Listed records Block Start

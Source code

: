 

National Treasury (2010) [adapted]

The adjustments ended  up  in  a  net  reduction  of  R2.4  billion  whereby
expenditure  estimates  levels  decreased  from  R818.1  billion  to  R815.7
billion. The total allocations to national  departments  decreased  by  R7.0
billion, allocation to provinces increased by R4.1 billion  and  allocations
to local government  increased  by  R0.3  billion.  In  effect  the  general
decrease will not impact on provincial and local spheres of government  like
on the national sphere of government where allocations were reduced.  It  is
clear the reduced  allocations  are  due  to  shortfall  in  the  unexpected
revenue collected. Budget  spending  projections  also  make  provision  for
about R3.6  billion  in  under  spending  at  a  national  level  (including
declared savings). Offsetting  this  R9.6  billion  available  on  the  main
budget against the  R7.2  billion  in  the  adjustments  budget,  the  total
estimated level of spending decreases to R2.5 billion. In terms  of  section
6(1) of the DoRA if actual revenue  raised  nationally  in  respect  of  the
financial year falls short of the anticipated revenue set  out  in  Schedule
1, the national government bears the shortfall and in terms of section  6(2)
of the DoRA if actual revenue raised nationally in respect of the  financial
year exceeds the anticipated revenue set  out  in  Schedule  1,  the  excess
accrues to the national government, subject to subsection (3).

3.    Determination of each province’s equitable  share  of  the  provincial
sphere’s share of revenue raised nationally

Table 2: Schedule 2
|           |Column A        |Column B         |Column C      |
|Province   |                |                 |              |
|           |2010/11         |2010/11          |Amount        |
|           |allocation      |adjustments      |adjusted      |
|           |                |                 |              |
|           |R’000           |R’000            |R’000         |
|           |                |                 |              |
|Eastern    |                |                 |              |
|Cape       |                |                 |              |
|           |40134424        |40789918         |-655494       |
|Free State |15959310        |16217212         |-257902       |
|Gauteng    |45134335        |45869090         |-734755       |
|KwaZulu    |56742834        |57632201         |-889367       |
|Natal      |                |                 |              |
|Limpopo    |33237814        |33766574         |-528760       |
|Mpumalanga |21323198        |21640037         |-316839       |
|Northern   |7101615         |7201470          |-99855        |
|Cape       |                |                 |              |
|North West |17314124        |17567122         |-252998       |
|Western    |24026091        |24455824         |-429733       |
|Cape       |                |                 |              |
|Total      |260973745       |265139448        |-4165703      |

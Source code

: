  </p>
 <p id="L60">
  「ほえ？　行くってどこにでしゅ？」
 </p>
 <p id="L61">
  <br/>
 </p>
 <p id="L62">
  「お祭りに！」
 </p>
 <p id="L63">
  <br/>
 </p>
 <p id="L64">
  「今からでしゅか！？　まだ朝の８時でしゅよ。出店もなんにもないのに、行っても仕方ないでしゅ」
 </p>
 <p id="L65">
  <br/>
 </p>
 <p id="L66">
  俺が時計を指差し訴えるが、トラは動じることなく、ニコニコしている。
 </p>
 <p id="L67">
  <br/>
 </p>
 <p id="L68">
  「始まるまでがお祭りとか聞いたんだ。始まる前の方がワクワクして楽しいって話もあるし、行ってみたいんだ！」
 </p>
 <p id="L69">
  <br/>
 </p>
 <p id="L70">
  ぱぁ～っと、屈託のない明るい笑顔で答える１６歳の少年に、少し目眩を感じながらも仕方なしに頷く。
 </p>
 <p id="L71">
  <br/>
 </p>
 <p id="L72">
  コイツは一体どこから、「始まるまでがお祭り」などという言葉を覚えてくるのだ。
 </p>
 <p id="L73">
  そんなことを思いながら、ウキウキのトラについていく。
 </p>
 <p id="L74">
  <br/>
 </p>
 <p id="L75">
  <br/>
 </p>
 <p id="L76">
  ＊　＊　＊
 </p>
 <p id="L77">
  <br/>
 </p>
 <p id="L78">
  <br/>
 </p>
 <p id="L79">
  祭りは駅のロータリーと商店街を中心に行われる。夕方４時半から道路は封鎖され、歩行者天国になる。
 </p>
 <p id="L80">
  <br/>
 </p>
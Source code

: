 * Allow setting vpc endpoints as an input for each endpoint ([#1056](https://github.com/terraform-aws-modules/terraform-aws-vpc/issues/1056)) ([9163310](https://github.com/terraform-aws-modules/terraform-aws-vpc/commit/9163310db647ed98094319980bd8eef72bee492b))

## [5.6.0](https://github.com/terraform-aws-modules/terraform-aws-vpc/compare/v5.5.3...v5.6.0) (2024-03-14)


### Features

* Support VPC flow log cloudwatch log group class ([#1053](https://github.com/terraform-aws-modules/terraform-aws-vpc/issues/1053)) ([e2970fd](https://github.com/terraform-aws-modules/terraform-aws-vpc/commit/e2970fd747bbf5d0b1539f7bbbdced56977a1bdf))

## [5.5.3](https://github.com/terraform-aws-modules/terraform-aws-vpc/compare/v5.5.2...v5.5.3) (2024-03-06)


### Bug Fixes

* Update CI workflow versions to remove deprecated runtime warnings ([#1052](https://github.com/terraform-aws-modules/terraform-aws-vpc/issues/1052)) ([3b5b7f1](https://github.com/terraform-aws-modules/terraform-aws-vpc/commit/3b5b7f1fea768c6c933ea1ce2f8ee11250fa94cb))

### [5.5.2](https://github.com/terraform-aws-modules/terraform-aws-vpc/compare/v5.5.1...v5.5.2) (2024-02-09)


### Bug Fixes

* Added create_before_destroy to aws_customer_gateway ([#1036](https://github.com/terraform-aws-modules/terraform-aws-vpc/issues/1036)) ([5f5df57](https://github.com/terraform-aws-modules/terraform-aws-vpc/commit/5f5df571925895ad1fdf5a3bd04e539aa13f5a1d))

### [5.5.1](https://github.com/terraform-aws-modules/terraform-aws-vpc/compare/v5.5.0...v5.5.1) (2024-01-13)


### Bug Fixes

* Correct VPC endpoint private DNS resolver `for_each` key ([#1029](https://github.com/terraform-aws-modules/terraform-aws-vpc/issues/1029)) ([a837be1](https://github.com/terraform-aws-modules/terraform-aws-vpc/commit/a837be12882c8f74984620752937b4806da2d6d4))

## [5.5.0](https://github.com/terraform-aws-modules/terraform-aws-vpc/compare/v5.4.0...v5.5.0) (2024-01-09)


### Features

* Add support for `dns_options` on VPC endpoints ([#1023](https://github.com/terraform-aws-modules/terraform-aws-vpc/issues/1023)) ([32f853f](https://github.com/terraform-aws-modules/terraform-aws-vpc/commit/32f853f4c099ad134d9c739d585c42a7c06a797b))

Listed records Block End

_What you are asked to do_.
Whenever a line above has the word "shortfall" in it, copy that line.

_Result_.
clear the reduced  allocations  are  due  to  shortfall  in  the  unexpected
1, the national government bears the shortfall and in terms of section  6(2)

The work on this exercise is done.